Pouchitis is a general term that refers to a wide spectrum of diseases and conditions that cause inflammation of the pouch. It is a common complication after IPAA/RPC. People report many symptoms including abdominal pain or cramps, increased bowel frequency, urgency of movements, strong evacuation urges, daytime incontinence, nocturnal seepage, and/or rectal bleeding. Studies show pouchitis occurs more often in people who got their pouch because of ulcerative colitis rather than familial adenomatous polyposis (FAP) which suggests that the pathogenic (microbial) background of UC may contribute to the development of pouchitis in some pouches.[18]

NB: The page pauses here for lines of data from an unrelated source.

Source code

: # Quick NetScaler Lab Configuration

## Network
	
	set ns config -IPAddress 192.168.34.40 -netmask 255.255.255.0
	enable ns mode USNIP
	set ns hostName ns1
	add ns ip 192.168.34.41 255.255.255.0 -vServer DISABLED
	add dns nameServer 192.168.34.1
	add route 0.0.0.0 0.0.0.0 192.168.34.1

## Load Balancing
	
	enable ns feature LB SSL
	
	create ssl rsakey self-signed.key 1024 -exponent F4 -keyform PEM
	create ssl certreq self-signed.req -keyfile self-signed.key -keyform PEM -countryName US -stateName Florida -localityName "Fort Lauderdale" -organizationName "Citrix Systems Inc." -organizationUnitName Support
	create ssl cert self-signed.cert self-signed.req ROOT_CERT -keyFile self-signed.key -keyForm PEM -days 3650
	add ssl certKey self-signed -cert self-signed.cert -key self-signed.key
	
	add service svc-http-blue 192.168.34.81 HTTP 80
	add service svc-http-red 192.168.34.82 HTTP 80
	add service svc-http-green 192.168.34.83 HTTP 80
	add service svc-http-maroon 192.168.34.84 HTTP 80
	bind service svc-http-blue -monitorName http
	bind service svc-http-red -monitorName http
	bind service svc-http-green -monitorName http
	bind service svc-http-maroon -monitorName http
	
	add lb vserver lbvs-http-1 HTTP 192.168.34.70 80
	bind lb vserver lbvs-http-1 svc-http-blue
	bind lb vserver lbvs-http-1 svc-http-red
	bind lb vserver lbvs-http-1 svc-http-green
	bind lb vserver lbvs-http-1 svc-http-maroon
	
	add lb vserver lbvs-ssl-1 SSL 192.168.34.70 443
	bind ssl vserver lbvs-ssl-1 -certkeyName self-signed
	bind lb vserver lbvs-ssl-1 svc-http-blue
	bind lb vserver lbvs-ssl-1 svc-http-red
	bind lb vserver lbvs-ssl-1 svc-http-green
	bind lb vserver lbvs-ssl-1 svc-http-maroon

Diagnosis of pouchitis: Pouchitis is diagnosed based on the presence of symptoms together with endoscopic and histological evidence of pouch inflammation. For example, biopsies may be taken during a pouchoscopy (a camera exam like a colonoscopy but for the pouch) to rule out infection from Clostridioides difficile infection (C-diff) or Cytomegalovirus (CMV). Treatment of infections usually begins with antibiotics and may also include multi-strain probiotics.

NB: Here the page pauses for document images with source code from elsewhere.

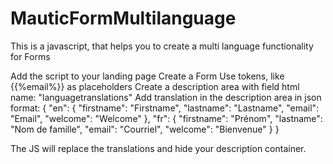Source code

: # MauticFormMultilanguage
This is a javascript, that helps you to create a multi language functionality for Forms

Add the script to your landing page
Create a Form
Use tokens, like {{%email%}} as placeholders
Create a description area with field html name: "languagetranslations"
Add translation in the description area in json format:
{ "en": { "firstname": "Firstname", "lastname": "Lastname", "email": "Email", "welcome": "Welcome" }, "fr": { "firstname": "Prénom", "lastname": "Nom de famille", "email": "Courriel", "welcome": "Bienvenue" } }

The JS will replace the translations and hide your description container.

After exams and tests, pouchitis is divided into two categories based on findings: idiopathic or secondary. In idiopathic pouchitis, the cause of inflammation is still unclear. With secondary pouchitis, there is an association with a specific causative or pathogenetic factor. Secondary pouchitis can be classified into subgroups. It is possible to have one or more causes of pouch inflammation at the same time.[64][65]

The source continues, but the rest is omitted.